INSTRUCTIONS TO FOLLOW → Each line of the entries below that includes "Maxwellian" belongs in your answer.

*** Opening of RECORDED INFORMATION ***

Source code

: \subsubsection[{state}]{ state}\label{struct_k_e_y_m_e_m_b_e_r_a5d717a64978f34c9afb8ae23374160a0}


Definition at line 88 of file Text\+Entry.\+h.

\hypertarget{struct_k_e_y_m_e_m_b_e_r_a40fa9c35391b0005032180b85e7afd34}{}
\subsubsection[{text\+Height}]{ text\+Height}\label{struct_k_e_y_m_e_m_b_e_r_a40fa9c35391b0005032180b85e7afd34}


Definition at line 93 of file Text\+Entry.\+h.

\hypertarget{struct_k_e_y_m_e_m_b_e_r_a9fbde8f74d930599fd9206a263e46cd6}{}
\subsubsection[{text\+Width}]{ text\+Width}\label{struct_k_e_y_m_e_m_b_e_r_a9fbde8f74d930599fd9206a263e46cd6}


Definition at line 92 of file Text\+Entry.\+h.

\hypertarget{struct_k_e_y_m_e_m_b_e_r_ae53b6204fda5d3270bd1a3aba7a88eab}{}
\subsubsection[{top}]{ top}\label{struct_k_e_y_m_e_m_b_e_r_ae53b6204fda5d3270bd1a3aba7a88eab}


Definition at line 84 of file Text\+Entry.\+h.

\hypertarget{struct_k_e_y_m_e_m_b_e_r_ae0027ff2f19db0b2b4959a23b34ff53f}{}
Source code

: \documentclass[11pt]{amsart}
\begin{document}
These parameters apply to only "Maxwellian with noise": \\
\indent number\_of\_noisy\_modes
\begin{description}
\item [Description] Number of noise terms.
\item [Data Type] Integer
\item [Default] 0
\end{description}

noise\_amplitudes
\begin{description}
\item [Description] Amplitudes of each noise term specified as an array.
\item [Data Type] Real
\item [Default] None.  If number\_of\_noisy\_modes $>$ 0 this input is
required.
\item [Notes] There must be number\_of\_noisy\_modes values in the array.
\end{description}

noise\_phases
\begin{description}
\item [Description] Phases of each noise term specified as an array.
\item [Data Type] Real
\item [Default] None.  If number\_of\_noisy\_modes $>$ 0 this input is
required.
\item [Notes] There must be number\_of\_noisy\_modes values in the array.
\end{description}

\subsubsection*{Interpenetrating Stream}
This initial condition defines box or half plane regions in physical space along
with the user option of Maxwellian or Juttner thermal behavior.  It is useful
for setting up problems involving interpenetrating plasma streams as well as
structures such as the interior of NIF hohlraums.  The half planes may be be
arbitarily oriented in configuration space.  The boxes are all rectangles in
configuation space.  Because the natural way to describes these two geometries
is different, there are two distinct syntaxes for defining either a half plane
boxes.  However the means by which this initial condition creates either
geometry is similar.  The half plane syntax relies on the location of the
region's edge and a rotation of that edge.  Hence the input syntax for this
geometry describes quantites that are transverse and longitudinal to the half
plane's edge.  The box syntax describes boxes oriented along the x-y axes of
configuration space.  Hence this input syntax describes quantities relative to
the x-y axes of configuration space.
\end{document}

*** Close of RECORDED INFORMATION ***

EXERCISE RESULT →
These parameters apply to only "Maxwellian with noise": \\
with the user option of Maxwellian or Juttner thermal behavior.  It is useful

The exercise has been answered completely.